WHAT NEEDS TO BE DONE: Repeat every record exactly as given.

PROVIDED RECORDS:
--- START ---
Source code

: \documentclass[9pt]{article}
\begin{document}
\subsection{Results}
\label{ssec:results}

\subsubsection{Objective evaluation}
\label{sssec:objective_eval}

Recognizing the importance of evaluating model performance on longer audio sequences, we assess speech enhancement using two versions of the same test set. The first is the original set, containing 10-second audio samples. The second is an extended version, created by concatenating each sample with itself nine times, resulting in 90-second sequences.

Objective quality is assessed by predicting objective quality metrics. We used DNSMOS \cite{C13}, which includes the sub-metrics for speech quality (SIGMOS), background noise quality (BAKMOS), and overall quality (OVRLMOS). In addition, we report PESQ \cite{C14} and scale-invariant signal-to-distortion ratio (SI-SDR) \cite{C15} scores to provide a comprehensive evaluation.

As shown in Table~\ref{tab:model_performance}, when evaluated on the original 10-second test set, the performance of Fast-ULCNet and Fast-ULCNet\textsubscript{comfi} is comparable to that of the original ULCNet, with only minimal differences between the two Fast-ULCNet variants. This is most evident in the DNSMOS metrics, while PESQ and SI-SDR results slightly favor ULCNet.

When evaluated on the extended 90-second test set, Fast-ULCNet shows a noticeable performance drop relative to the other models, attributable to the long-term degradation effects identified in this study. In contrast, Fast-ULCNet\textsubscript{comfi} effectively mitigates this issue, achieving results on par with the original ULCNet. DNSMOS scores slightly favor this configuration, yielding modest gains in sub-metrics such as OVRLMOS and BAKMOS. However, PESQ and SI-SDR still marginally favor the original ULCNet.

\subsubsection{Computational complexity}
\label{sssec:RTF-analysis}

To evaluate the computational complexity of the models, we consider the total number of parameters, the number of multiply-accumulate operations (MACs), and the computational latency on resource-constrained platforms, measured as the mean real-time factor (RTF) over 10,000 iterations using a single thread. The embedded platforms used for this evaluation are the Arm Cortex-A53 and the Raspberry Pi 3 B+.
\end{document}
--- END ---
SOLUTION:
Source code

: \documentclass[9pt]{article}
\begin{document}
\subsection{Results}
\label{ssec:results}

\subsubsection{Objective evaluation}
\label{sssec:objective_eval}

Recognizing the importance of evaluating model performance on longer audio sequences, we assess speech enhancement using two versions of the same test set. The first is the original set, containing 10-second audio samples. The second is an extended version, created by concatenating each sample with itself nine times, resulting in 90-second sequences.

Objective quality is assessed by predicting objective quality metrics. We used DNSMOS \cite{C13}, which includes the sub-metrics for speech quality (SIGMOS), background noise quality (BAKMOS), and overall quality (OVRLMOS). In addition, we report PESQ \cite{C14} and scale-invariant signal-to-distortion ratio (SI-SDR) \cite{C15} scores to provide a comprehensive evaluation.

As shown in Table~\ref{tab:model_performance}, when evaluated on the original 10-second test set, the performance of Fast-ULCNet and Fast-ULCNet\textsubscript{comfi} is comparable to that of the original ULCNet, with only minimal differences between the two Fast-ULCNet variants. This is most evident in the DNSMOS metrics, while PESQ and SI-SDR results slightly favor ULCNet.

When evaluated on the extended 90-second test set, Fast-ULCNet shows a noticeable performance drop relative to the other models, attributable to the long-term degradation effects identified in this study. In contrast, Fast-ULCNet\textsubscript{comfi} effectively mitigates this issue, achieving results on par with the original ULCNet. DNSMOS scores slightly favor this configuration, yielding modest gains in sub-metrics such as OVRLMOS and BAKMOS. However, PESQ and SI-SDR still marginally favor the original ULCNet.

\subsubsection{Computational complexity}
\label{sssec:RTF-analysis}

To evaluate the computational complexity of the models, we consider the total number of parameters, the number of multiply-accumulate operations (MACs), and the computational latency on resource-constrained platforms, measured as the mean real-time factor (RTF) over 10,000 iterations using a single thread. The embedded platforms used for this evaluation are the Arm Cortex-A53 and the Raspberry Pi 3 B+.
\end{document}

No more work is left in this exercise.